After Bezos launched an investigation into the Enquirer’s methods and motives in snooping on his text messages, AMI threatened to publish racy pics it claimed it also had in its possession — unless Bezos dropped his investigation and the Washington Post (which Bezos owns) stopped reporting on AMI’s ties to Donald Trump and Saudi Arabia, according to the Amazon founder. That, Bezos posited, amounted to extortionate demands. In its response, AMI claimed it was conducting “good-faith negotiations to resolve all matters with him” (in other words, the implied claim is that the company wasn’t trying to blackmail or extort him).
Some experts say it’s not clear whether AMI has broken any laws.
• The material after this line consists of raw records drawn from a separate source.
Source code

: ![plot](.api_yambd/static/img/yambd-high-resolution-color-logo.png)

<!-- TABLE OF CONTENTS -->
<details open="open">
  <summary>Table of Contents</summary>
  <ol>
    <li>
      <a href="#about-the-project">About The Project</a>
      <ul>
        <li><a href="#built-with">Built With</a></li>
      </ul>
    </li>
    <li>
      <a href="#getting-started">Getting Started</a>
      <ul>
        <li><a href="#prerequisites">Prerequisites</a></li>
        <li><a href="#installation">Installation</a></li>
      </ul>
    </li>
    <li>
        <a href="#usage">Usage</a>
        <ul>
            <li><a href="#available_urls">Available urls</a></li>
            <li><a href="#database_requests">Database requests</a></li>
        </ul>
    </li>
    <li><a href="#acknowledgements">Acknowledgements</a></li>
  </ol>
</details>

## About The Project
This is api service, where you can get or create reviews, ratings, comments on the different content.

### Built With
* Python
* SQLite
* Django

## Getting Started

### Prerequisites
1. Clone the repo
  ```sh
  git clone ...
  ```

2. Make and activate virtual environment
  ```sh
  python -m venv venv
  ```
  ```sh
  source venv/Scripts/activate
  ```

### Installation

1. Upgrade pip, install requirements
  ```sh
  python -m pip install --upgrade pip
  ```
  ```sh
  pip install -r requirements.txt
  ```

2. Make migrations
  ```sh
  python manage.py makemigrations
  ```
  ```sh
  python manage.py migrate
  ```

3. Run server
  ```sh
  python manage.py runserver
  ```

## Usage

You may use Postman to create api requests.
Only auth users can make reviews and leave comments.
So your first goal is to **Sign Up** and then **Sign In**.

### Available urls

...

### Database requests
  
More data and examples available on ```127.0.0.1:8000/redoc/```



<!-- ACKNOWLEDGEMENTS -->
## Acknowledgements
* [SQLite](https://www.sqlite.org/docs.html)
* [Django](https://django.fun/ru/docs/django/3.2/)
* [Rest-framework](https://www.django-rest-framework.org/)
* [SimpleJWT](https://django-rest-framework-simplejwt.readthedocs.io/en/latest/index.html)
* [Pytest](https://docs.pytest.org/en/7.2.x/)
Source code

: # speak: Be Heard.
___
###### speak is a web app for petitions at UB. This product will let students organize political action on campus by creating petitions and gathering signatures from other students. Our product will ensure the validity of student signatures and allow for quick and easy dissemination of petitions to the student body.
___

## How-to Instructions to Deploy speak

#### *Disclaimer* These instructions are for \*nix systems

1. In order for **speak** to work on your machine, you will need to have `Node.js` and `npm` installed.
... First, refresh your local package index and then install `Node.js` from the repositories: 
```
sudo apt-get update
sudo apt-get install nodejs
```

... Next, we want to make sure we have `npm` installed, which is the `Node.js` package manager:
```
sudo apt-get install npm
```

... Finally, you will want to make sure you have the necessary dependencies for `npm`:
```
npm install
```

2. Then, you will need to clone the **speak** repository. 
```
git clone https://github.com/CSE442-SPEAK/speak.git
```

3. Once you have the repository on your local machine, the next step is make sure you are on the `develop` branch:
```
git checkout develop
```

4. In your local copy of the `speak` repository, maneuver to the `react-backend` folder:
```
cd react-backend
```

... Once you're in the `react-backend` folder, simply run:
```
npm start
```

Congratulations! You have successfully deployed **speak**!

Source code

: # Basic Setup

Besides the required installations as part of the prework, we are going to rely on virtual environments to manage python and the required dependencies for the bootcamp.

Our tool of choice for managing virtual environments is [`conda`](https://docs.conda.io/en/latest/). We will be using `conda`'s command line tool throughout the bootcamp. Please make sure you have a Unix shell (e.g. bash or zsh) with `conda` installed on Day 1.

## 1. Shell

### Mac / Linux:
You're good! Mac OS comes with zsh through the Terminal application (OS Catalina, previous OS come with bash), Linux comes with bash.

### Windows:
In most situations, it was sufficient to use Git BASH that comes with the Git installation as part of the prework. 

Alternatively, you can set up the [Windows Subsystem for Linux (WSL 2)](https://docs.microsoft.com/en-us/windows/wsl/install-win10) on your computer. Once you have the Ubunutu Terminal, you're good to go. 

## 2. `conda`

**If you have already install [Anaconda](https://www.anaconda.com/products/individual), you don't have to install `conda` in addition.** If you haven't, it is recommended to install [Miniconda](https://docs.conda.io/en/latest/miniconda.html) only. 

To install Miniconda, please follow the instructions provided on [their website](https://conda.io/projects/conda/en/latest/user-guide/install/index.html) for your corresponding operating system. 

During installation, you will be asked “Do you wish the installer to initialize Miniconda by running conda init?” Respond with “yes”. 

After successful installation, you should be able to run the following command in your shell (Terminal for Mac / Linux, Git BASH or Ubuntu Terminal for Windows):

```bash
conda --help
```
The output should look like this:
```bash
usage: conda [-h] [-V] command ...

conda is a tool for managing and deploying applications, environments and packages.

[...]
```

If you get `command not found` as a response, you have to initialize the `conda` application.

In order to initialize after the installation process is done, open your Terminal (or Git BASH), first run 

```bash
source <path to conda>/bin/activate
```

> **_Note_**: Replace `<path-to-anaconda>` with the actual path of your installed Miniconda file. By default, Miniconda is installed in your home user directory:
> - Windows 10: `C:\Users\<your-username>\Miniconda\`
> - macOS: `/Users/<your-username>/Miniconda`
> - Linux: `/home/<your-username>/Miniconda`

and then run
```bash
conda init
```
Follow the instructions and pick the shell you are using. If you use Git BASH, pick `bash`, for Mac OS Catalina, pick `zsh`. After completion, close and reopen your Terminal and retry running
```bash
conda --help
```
The context of the communications cited in Bezos’ post matters, because “information can turn into a bargaining chip without anyone doing anything that violates the law,” said Prof. Len Niehoff of the University of Michigan Law School.
The tone of the emails in the Bezos post certainly appears heavy-handed and has a menacing tone, said Roy S. Gutterman, associate professor at Syracuse University’s S.I. Newhouse School of Public Communications and director of the Tully Center for Free Speech. “But until there is a criminal charge or a revocation of [AMI’s] agreement [with federal prosecutors], it’s still just that — menacing and threatening,” he said.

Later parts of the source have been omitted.